◆ How to complete this task
Determine the number of lines in the data that include the word "mycyan", and write only that number.

● ● ● ●

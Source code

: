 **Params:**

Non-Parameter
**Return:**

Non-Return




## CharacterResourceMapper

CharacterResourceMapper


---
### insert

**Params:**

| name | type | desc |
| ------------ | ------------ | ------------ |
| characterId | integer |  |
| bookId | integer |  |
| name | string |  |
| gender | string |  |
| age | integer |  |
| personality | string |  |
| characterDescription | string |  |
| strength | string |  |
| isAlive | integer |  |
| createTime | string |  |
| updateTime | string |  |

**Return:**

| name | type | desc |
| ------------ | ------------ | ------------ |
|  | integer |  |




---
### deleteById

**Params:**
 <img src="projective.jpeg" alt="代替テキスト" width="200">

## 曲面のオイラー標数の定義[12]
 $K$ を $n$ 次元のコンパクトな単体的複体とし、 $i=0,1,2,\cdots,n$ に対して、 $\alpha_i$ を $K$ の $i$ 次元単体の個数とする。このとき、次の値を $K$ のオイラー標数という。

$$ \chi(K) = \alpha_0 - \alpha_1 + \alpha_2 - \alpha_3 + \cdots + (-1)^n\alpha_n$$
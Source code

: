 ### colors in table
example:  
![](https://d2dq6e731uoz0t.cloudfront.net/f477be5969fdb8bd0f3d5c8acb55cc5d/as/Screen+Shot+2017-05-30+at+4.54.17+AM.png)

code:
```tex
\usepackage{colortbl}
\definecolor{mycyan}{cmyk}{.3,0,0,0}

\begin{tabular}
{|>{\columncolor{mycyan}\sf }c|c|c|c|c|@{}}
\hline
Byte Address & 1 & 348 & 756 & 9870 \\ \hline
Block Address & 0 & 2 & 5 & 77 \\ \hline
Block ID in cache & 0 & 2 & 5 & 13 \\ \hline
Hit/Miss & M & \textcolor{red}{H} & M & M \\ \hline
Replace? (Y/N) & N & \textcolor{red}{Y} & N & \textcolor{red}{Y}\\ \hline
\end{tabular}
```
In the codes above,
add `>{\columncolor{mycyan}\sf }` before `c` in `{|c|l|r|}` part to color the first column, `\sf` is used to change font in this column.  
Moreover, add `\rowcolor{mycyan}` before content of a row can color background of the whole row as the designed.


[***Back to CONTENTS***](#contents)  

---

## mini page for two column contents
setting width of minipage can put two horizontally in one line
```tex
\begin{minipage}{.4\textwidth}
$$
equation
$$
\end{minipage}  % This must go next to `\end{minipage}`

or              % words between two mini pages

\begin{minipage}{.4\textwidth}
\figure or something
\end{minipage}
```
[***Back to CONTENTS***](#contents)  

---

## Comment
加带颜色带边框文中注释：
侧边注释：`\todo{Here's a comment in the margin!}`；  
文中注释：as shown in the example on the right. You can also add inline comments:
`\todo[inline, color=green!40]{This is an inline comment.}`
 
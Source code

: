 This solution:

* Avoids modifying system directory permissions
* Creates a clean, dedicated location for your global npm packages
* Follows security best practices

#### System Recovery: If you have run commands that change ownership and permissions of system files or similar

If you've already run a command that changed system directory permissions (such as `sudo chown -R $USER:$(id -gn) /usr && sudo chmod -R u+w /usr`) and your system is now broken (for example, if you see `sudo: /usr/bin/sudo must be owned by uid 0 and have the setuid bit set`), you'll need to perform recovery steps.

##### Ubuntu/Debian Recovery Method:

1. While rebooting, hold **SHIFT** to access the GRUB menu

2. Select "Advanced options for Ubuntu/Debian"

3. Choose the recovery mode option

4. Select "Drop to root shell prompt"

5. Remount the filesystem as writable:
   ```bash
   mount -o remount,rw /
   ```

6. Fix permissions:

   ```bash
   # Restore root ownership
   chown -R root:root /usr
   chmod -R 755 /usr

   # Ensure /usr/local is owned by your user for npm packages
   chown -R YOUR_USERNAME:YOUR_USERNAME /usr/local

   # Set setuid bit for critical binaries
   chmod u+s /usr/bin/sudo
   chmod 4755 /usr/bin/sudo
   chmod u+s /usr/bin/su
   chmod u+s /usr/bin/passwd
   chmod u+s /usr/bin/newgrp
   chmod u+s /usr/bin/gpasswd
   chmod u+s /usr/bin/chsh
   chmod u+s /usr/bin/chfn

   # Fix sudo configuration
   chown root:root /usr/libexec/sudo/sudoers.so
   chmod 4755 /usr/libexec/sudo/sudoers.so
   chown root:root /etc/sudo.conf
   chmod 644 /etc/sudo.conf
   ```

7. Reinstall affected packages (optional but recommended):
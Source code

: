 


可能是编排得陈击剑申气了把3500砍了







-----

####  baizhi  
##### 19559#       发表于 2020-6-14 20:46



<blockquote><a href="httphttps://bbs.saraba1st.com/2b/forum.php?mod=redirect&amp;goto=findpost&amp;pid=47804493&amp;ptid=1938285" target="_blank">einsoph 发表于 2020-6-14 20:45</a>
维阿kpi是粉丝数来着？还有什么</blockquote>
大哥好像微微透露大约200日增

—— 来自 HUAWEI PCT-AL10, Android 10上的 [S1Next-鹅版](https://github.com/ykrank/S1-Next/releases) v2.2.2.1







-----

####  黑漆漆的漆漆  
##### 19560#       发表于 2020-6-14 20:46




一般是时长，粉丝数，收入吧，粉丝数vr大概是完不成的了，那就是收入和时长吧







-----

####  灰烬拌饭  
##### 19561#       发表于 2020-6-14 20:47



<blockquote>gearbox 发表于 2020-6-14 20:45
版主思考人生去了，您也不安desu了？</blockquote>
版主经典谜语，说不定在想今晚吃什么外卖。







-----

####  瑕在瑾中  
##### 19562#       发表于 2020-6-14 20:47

● ● ● ●

◆ Written response
4